- What needs to be done -
Reprint each record exactly. Pictures are not reprinted.

── Exercise inputs

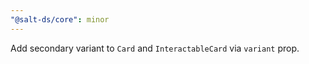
 ```yaml
---
"@salt-ds/core": minor
---
```


Add secondary variant to `Card` and `InteractableCard` via `variant` prop.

────

- Task answer -
 ```yaml
---
"@salt-ds/core": minor
---
```


Add secondary variant to `Card` and `InteractableCard` via `variant` prop.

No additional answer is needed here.